Suffer the Children

Suffer the Children by Graig DeLouie is an interesting combination of apocalyptic epidemic tale and a vampire novel. But it made me think more of P. D. James' The Children of Men than any vampire book, especially in the first half. One day all the children in the world who haven't reached puberty falls dead. The phenomena is named The Herod"s Syndrome after King Herod who murdered all the children in order to kill the Jewish messiah. Two days after the mass dying, the children come back to life. At first there seems little outward change and much celebration from the families. But soon, they begin to have a yearning for blood. If not quenched, they begin to die again.

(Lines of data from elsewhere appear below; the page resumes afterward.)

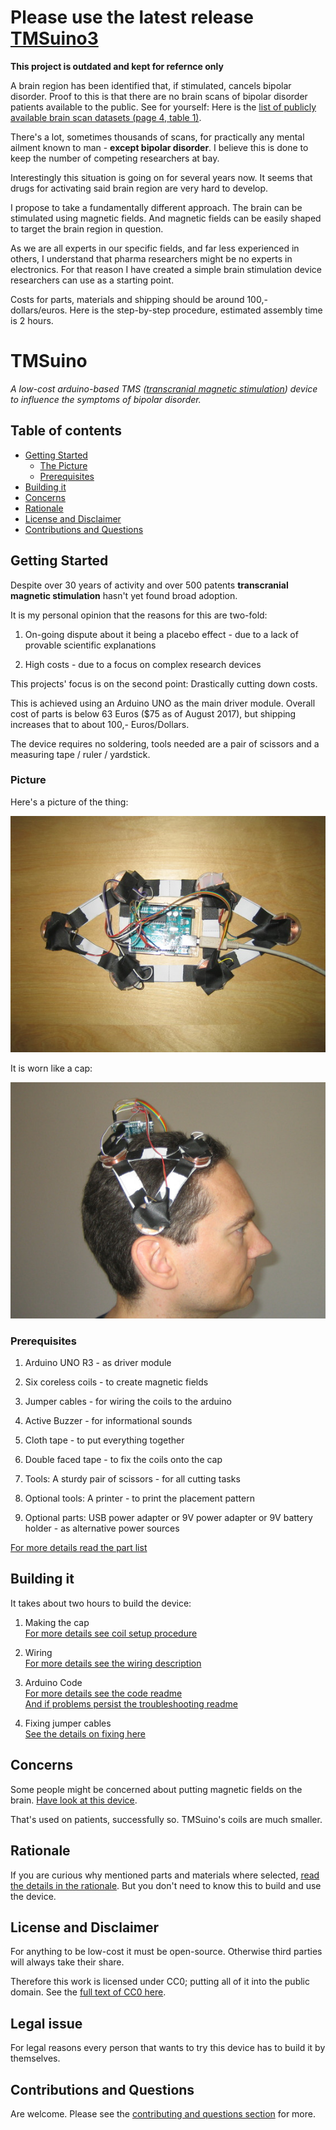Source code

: Please use the latest release [TMSuino3](github.com/TMSuino/TMSuino3)
=======

**This project is outdated and kept for refernce only**

A brain region has been identified that, if stimulated, cancels bipolar disorder.
Proof to this is that there are no brain scans of bipolar disorder patients available to the public.
See for yourself: Here is the [list of publicly available brain scan datasets (page 4, table 1)](https://www.researchgate.net/profile/Krzysztof_Gorgolewski/publication/267452254_Making_big_data_open_Data_sharing_in_neuroimaging/links/544ffaae0cf249aa53da88b6.pdf).

There's a lot, sometimes thousands of scans, for practically any mental ailment known to man - **except bipolar disorder**.
I believe this is done to keep the number of competing researchers at bay.

Interestingly this situation is going on for several years now. It seems that drugs for activating said brain region are very hard to develop.

I propose to take a fundamentally different approach. The brain can be stimulated using magnetic fields.
And magnetic fields can be easily shaped to target the brain region in question.

As we are all experts in our specific fields, and far less experienced in others, I understand that pharma researchers might be no experts in electronics.
For that reason I have created a simple brain stimulation device researchers can use as a starting point.

Costs for parts, materials and shipping should be around 100,- dollars/euros.
Here is the step-by-step procedure, estimated assembly time is 2 hours.

TMSuino
=======

_A low-cost arduino-based TMS ([transcranial magnetic stimulation](https://en.wikipedia.org/wiki/Transcranial_magnetic_stimulation)) device to influence the symptoms of bipolar disorder._

## Table of contents

- [Getting Started](#getting-started)
  - [The Picture](#picture)
  - [Prerequisites](#prerequisites)
- [Building it](#building-it)
- [Concerns](#concerns)
- [Rationale](#rationale)
- [License and Disclaimer](#license-and-disclaimer)
- [Contributions and Questions](#contributions-and-questions)

## Getting Started

Despite over 30 years of activity and over 500 patents **transcranial magnetic stimulation** hasn't yet found broad adoption.

It is my personal opinion that the reasons for this are two-fold:

1. On-going dispute about it being a placebo effect - due to a lack of provable scientific explanations

2. High costs - due to a focus on complex research devices

This projects' focus is on the second point: Drastically cutting down costs.

This is achieved using an Arduino UNO as the main driver module. Overall cost of parts is below 63 Euros ($75 as of August 2017), but shipping increases that to about 100,- Euros/Dollars.

The device requires no soldering, tools needed are a pair of scissors and a measuring tape / ruler / yardstick.

### Picture

Here's a picture of the thing:

![TMSuino](photos/the-thing4.jpg)

It is worn like a cap:

![TMSuino on head](photos/how-to-wear-rightside.jpg)

### Prerequisites

1. Arduino UNO R3 - as driver module

2. Six coreless coils - to create magnetic fields

3. Jumper cables - for wiring the coils to the arduino

4. Active Buzzer - for informational sounds

5. Cloth tape - to put everything together

6. Double faced tape - to fix the coils onto the cap

7. Tools: A sturdy pair of scissors - for all cutting tasks

8. Optional tools: A printer - to print the placement pattern

9. Optional parts: USB power adapter or 9V power adapter or 9V battery holder - as alternative power sources

[For more details read the part list](partlist/README.md)

## Building it

It takes about two hours to build the device:

1. Making the cap<br/>
  [For more details see coil setup procedure](coilsetup/README.md)

2. Wiring<br/>
  [For more details see the wiring description](wiring/README.md)

3. Arduino Code<br/>
  [For more details see the code readme](code/README.md)<br/>
  [And if problems persist the troubleshooting readme](troubleshooting/README.md)

4. Fixing jumper cables<br/>
  [See the details on fixing here](fixing/README.md)

## Concerns

Some people might be concerned about putting magnetic fields on the brain. [Have look at this device](https://uniavisen.dk/en/an-inventors-triumph-and-frustration/). 

That's used on patients, successfully so. TMSuino's coils are much smaller.

## Rationale

If you are curious why mentioned parts and materials where selected, [read the details in the rationale](rationale/README.md).
But you don't need to know this to build and use the device.

## License and Disclaimer

For anything to be low-cost it must be open-source. Otherwise third parties will always take their share.

Therefore this work is licensed under CC0; putting all of it into the public domain. See the [full text of CC0 here](License-CC0.txt).

## Legal issue

For legal reasons every person that wants to try this device has to build it by themselves.

## Contributions and Questions

Are welcome. Please see the [contributing and questions section](contributing/README.md) for more.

DeLouie centers his tale around basically three group of people. A blue-collar couple with two children, a wealthier single mother with one somewhat over-protected son, and a pediatrician and his wife who recently lost their son before the syndrome. It is a good setup and through the eyes of these families, we also see the devastation of society after an event that may mean their extinction. Yet I'm not really sure what kind of novel the author intended this to be. For the first half, it is a good apocalyptic novel like the previously mentioned Children of God where no children were being born into the world. Suffer the Children does a better job at focusing on the individual loss while Children of God is more of a socio-philosophical commentary. The first half was both sad and enthralling. Yet when the children rise again, the book seems to be turning into a monster tale. The world is still disintegrating and families are forced to do terrible things to survive. However switching from Children of Men toDracula is simply too much of a change in gears. At the end, the monster portion of the story comes into clearer focus but it was way too late for this reader. The author also tried to explain what the Herod Syndrome is but it is just too much of a out of nowhere explanation let my mind suspend belief. The open endedness typical of a author hungry for a sequel doesn't help my opinion either.

So while this is a well written tale that held much promise, However, I didn't think it held together well enough for what the author was trying to do. It would have made a great post-apocalypical story or a promising revision of vampires. But both? Not this time.